WHAT THE EXERCISE ASKS.
Look through the material for lines with the word "ipynb", and copy each one.

RECORDS TO USE.
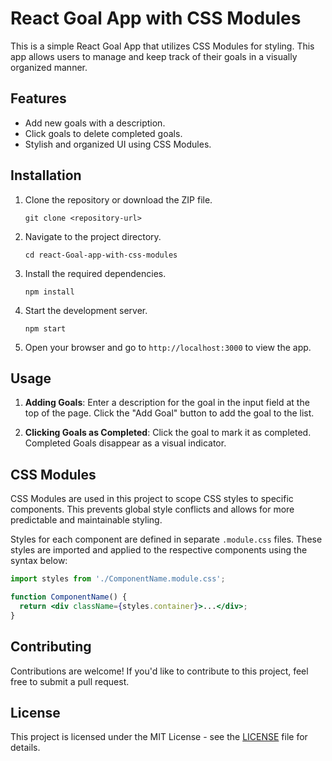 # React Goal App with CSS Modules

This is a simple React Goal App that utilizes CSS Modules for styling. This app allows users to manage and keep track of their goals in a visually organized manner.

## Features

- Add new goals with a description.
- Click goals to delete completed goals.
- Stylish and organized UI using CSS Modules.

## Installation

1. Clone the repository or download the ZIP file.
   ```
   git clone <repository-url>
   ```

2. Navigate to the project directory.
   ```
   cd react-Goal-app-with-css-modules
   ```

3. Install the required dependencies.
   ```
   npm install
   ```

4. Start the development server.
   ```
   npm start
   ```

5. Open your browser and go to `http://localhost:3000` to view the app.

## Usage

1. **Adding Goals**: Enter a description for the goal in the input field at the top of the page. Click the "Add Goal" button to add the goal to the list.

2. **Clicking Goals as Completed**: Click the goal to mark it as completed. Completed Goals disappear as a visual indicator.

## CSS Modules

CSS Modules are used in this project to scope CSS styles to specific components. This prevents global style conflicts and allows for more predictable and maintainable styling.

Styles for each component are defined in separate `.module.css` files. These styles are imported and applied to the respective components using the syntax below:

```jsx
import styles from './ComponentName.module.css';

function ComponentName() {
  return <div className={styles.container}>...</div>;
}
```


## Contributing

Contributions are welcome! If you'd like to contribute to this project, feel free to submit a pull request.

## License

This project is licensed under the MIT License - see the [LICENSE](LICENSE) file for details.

* * *

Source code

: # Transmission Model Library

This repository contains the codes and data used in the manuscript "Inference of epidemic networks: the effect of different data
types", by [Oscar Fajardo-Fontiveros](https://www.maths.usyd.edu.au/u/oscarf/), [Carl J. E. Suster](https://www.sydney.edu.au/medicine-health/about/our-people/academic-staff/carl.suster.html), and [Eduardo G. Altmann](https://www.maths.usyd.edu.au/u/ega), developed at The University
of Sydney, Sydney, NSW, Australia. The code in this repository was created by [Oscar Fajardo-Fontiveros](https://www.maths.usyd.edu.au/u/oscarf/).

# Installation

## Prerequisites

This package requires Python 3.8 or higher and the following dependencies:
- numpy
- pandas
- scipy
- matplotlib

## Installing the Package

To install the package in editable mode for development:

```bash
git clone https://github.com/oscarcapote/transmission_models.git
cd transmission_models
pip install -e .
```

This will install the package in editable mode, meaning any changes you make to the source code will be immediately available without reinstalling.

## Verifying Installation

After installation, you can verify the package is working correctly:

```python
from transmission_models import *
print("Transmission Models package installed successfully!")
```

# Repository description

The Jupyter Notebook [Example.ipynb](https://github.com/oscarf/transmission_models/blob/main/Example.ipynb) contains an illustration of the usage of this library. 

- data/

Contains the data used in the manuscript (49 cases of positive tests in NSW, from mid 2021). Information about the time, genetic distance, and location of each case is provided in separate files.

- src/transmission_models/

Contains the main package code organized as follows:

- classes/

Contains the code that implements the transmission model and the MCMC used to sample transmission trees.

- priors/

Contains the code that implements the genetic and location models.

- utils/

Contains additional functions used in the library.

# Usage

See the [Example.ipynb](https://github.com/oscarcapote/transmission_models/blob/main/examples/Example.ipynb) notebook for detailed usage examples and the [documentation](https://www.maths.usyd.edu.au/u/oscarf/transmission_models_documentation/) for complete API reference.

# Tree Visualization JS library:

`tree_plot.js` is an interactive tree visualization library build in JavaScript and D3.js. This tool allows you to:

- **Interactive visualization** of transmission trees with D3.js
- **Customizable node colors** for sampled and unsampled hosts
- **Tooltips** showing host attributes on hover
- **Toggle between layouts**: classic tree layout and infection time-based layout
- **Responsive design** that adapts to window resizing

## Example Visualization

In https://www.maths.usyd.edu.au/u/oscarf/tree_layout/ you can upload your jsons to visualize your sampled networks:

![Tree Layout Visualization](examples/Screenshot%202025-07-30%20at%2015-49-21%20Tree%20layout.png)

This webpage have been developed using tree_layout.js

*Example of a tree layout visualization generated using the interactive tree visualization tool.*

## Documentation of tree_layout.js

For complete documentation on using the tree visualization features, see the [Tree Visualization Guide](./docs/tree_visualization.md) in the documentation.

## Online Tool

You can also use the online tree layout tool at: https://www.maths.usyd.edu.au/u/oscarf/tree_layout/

OUTPUT.
The Jupyter Notebook [Example.ipynb](https://github.com/oscarf/transmission_models/blob/main/Example.ipynb) contains an illustration of the usage of this library. 
See the [Example.ipynb](https://github.com/oscarcapote/transmission_models/blob/main/examples/Example.ipynb) notebook for detailed usage examples and the [documentation](https://www.maths.usyd.edu.au/u/oscarf/transmission_models_documentation/) for complete API reference.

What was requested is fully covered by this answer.